***** Source material *****
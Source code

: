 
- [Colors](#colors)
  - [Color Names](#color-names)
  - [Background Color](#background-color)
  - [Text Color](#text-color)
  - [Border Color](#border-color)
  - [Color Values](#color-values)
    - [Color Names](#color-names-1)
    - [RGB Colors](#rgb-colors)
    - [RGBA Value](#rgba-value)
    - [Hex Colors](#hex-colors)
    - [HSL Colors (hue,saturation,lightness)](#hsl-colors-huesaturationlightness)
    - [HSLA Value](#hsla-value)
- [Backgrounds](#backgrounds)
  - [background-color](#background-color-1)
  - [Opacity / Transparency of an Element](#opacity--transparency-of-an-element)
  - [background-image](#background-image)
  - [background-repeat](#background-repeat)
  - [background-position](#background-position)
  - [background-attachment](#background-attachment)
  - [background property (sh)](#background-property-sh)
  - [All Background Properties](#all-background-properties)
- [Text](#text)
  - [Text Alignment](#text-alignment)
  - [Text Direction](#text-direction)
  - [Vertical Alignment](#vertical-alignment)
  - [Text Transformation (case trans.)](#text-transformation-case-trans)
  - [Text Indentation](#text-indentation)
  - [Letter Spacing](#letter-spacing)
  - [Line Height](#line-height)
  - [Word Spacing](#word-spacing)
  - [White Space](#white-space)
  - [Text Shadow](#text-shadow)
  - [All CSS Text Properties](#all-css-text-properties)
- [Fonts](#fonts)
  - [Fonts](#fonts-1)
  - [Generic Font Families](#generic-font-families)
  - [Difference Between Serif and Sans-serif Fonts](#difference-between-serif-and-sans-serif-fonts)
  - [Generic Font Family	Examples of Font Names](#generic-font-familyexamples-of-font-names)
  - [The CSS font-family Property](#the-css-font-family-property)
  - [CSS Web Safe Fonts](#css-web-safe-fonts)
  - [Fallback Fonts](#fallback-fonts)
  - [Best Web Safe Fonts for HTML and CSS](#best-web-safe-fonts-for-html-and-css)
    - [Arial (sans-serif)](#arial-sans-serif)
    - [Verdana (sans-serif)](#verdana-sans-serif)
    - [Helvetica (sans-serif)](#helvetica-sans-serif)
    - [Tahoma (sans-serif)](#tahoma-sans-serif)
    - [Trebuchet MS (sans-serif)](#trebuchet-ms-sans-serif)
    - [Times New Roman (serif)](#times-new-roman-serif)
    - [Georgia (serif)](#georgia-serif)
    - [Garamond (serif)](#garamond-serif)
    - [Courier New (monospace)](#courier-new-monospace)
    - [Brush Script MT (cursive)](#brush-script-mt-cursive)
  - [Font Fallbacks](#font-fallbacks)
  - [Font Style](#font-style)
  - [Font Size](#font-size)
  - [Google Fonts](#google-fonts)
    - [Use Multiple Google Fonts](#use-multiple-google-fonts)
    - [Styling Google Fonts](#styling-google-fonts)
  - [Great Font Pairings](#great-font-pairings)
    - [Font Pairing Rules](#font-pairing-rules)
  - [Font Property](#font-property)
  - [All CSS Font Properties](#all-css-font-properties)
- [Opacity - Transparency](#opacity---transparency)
*****
Work task:
Copy out the lines above word for word, stopping after the line containing "- [Vertical Alignment](#vertical-alignment)".

Answer space:
Source code

: 
- [Colors](#colors)
  - [Color Names](#color-names)
  - [Background Color](#background-color)
  - [Text Color](#text-color)
  - [Border Color](#border-color)
  - [Color Values](#color-values)
    - [Color Names](#color-names-1)
    - [RGB Colors](#rgb-colors)
    - [RGBA Value](#rgba-value)
    - [Hex Colors](#hex-colors)
    - [HSL Colors (hue,saturation,lightness)](#hsl-colors-huesaturationlightness)
    - [HSLA Value](#hsla-value)
- [Backgrounds](#backgrounds)
  - [background-color](#background-color-1)
  - [Opacity / Transparency of an Element](#opacity--transparency-of-an-element)
  - [background-image](#background-image)
  - [background-repeat](#background-repeat)
  - [background-position](#background-position)
  - [background-attachment](#background-attachment)
  - [background property (sh)](#background-property-sh)
  - [All Background Properties](#all-background-properties)
- [Text](#text)
  - [Text Alignment](#text-alignment)
  - [Text Direction](#text-direction)
  - [Vertical Alignment](#vertical-alignment)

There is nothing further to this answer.